Rendered images with source text
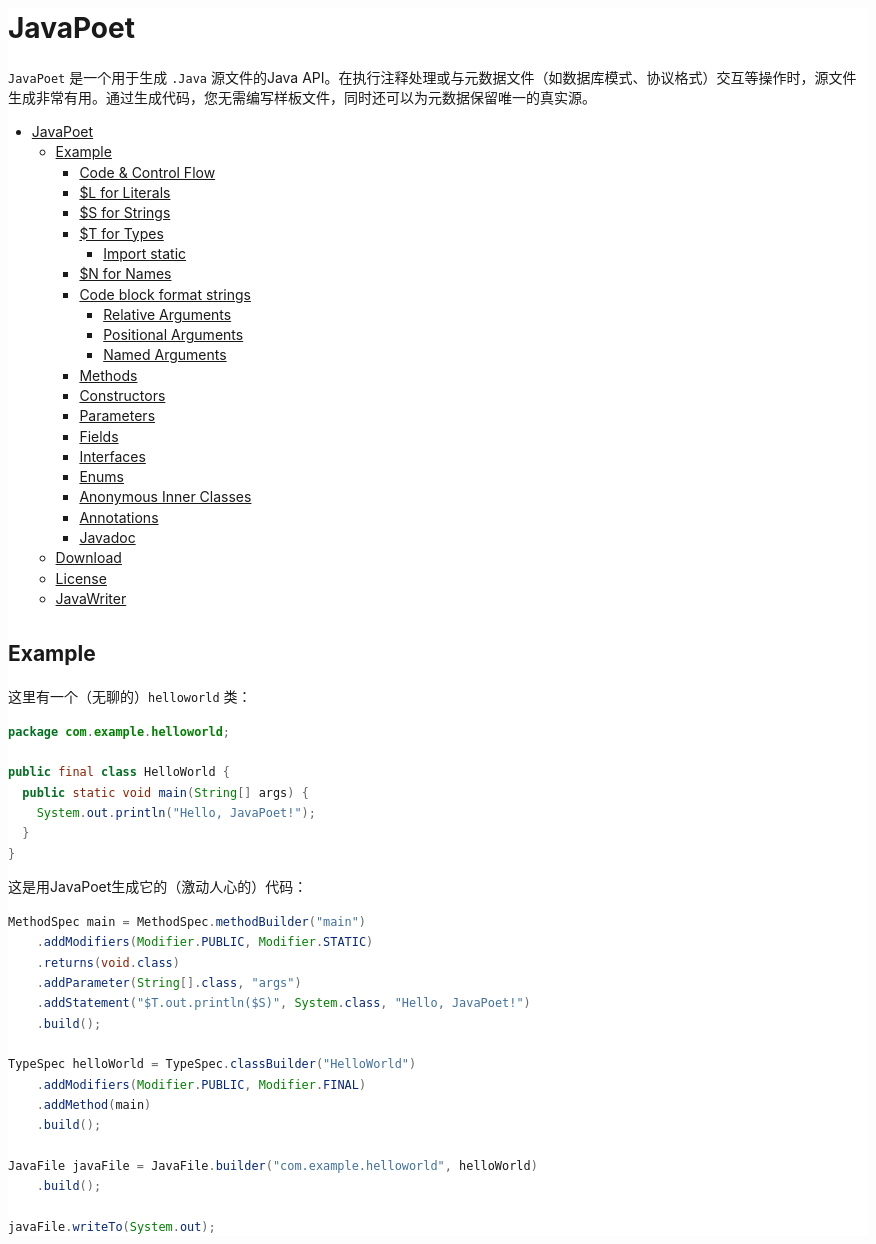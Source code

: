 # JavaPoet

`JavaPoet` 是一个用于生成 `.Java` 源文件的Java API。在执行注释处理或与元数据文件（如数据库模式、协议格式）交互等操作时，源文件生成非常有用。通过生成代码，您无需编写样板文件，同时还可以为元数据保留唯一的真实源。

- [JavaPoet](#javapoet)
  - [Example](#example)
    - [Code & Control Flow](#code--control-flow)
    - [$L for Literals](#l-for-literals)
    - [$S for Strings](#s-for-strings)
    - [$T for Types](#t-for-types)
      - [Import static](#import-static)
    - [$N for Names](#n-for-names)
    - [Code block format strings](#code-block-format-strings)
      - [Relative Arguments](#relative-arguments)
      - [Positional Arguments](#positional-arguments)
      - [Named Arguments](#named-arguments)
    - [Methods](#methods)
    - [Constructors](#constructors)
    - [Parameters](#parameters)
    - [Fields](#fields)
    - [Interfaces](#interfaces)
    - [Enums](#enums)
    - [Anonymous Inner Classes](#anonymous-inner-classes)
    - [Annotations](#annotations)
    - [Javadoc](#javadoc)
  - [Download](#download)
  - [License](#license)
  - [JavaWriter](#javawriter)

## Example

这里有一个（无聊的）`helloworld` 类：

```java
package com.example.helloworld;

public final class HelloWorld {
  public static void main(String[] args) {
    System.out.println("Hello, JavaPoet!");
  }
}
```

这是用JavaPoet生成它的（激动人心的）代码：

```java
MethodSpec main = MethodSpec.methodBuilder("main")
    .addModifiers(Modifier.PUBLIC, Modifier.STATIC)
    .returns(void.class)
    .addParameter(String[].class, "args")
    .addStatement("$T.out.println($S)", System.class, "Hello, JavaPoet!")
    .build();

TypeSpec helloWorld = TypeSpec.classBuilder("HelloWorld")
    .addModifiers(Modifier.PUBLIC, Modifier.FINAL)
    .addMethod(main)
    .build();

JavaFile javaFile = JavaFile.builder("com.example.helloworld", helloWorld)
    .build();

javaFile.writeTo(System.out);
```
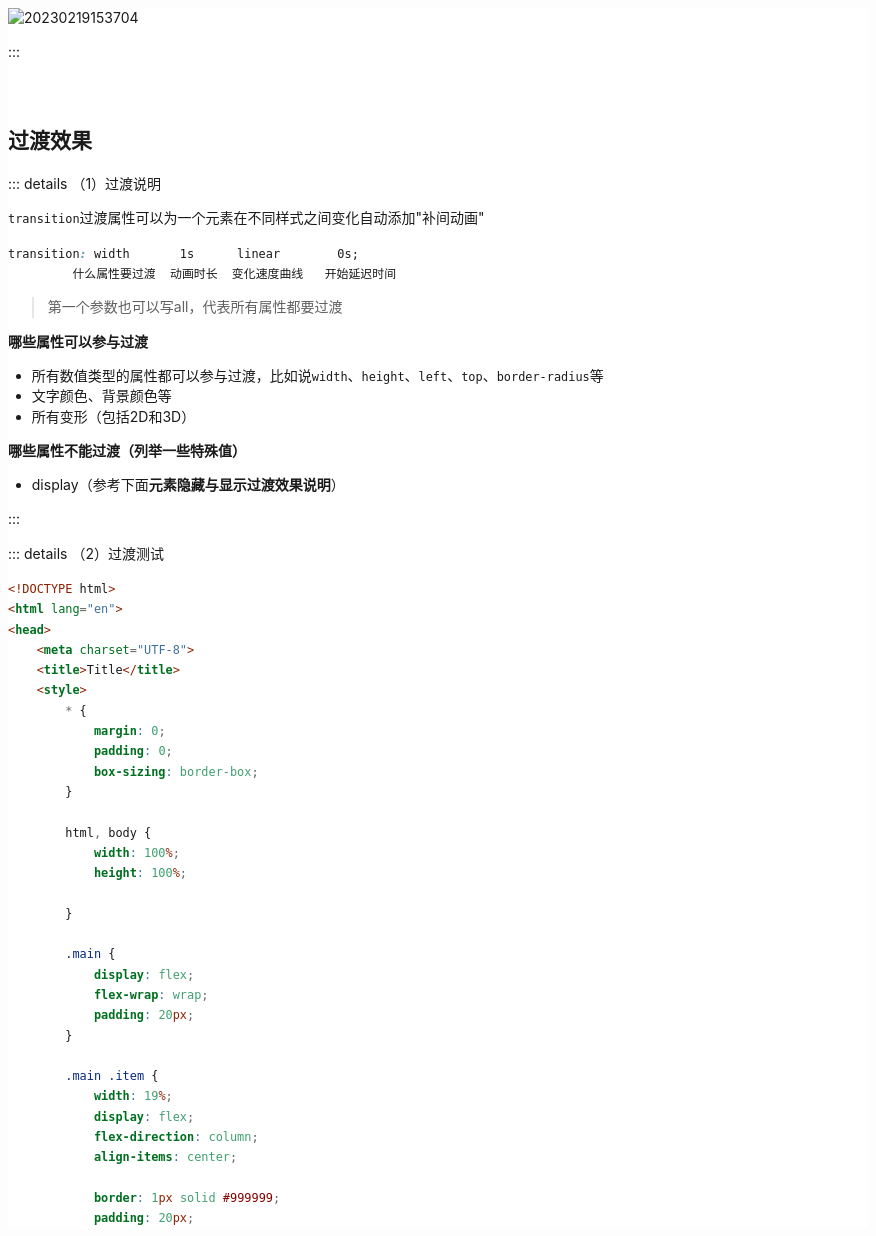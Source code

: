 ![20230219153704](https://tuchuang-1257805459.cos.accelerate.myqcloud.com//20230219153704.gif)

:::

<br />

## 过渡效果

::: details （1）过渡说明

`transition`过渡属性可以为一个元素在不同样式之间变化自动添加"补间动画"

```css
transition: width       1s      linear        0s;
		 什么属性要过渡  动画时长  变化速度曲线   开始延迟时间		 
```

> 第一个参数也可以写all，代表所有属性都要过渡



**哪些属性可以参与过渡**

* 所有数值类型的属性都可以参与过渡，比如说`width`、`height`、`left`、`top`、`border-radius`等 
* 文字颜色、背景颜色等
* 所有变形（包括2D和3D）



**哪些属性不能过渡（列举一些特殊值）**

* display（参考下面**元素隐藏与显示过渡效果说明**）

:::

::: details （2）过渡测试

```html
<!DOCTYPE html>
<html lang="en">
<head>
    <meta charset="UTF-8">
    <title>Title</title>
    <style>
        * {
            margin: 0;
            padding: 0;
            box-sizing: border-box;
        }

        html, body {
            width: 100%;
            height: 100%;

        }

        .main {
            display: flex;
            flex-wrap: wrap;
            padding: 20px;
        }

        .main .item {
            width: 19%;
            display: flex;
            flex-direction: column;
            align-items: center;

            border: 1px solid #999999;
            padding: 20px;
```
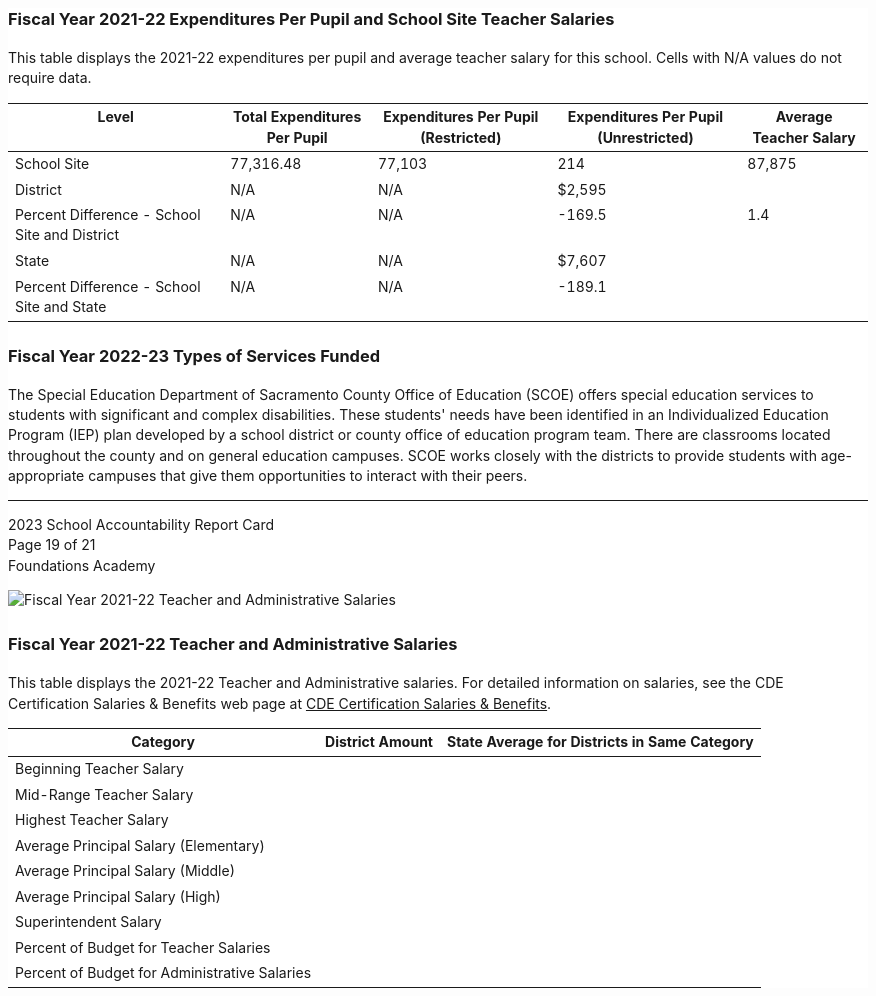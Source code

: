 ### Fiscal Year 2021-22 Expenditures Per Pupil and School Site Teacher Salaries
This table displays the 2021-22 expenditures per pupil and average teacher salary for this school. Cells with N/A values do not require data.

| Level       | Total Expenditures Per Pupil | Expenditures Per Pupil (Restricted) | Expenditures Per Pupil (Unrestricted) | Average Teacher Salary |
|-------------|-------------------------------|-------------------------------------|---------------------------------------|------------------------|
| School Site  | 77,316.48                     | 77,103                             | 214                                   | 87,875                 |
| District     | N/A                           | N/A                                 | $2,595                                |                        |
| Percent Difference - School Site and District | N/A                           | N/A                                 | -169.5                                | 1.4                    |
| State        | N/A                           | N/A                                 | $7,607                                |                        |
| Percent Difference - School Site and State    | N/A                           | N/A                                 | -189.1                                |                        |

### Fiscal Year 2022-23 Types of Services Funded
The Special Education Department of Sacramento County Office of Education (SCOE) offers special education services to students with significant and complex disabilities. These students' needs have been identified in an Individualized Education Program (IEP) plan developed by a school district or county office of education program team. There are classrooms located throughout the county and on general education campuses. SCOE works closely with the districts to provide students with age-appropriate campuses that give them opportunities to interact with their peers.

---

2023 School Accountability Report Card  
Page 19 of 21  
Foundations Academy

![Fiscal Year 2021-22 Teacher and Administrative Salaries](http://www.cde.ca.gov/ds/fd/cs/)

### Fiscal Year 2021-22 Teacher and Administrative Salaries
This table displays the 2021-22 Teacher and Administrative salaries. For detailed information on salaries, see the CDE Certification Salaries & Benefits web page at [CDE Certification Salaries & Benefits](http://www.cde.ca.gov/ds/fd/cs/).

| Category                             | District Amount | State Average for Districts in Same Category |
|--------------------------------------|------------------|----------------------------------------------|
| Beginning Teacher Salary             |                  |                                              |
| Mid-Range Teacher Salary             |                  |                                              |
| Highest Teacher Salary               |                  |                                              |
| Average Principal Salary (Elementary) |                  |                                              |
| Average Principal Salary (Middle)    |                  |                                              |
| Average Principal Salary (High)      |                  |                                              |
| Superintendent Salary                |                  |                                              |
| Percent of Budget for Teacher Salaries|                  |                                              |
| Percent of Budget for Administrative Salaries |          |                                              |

### What the task asks
In the records above, count the lines that contain the word "Salaries" and state only that count.

### Response area
6